Morehouse College junior Eli Sabur has been canvassing since 2015. He’s spent countless hours knocking on doors, trying to get metro Atlanta residents to support causes — from political candidates to public broadcasting — that he cares about.
Approximately three times a month, someone calls the police, Sabur said.
That happened on June 30 in Snellville. Sabur and a friend were canvassing for Democratic congressional candidate David Kim, who is in the July 24 runoff election for the 7th Congressional District, when three Gwinnett County police cars pulled up. Someone in the neighborhood had called 911 and reported a suspicious vehicle, said Cpl. Wilbert Rundles, a Gwinnett County police spokesman.
The caller told a 911 operator that one man had been sitting in a parked car near the caller's house for about 20 minutes while another man walked around the neighborhood, according to audio from the call. The caller did not say he saw either man doing anything potentially criminal, but wanted officers to come check on the situation.

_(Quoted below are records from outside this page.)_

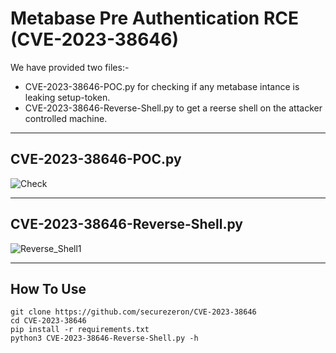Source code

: # Metabase Pre Authentication RCE  (CVE-2023-38646)

We have provided two files:-
  - CVE-2023-38646-POC.py for checking if any metabase intance is leaking setup-token.
  - CVE-2023-38646-Reverse-Shell.py to get a reerse shell on the attacker controlled machine.
---
## CVE-2023-38646-POC.py

![Check](https://github.com/Saumyajeet-Zeron/CVE-2023-38646/assets/125662087/79de3082-173c-4044-b9af-5c28511fedbc)

---
## CVE-2023-38646-Reverse-Shell.py

![Reverse_Shell1](https://github.com/Saumyajeet-Zeron/CVE-2023-38646/assets/125662087/a6fb3661-ad23-4f0e-a23a-82177618c03c)

---
## How To Use
```
git clone https://github.com/securezeron/CVE-2023-38646
cd CVE-2023-38646
pip install -r requirements.txt
python3 CVE-2023-38646-Reverse-Shell.py -h
```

Sabur pulled out his phone and started recording. In the brief clip, he counted the police cars and shook his head. Once officers learned Sabur and his friend were legally canvassing, they left without issuing any citation or warning.
Sabur posted the short video on social media after the encounter. The clip blew up online when social justice activist Shaun King shared it on Twitter. The video has been viewed more than 149,000 times.
And...it happened again.— Shaun King (@ShaunKing) July 13, 2018
Two young brothers were out campaigning & canvassing for @DavidKim2018 in Georgia when suddenly...3 police cars show up and surround them.
They were in full campaign attire, flyers in hand. pic.twitter.com/NrXCXaRDMu
Sabur was surprised that the clip had gained such attention, mostly because he has to deal with the same situation so often. Sabur, who is black, believes it’s racial profiling, but has gotten used to dealing with cops showing up when he’s knocking on doors.
“Just growing up black you kind of have to be aware that you have to live like you’re being feared,” Sabur told The Atlanta Journal-Constitution. “If I went out every day and a cop got called, I wouldn’t be surprised. It happens so consistently, it makes no difference to me.”
In the June 30 call, the caller made no mention of race until asked by the 911 operator for identification purposes.
A Gwinnett police spokesman has said the incident had nothing to do with race, and that the resident was only doing as law enforcement has instructed citizens, to speak up when they suspect suspicious behavior.
Sabur has supervised other canvassers before and has noticed the disparity in how often black canvassers and white canvassers deal with police. For black men and women, Sabur said, it’s a regular occurrence, but white canvassers rarely encounter law enforcement on the job.
“You can blatantly see it,” Sabur said.
He expects that he’ll still have to regularly deal with the police being called on him, but he’s not deterred.
“Canvassing is super important. I love people and it’s always work for purpose,” Sabur said. “If there’s any drawback, it’s the Georgia heat and unpredictable weather.”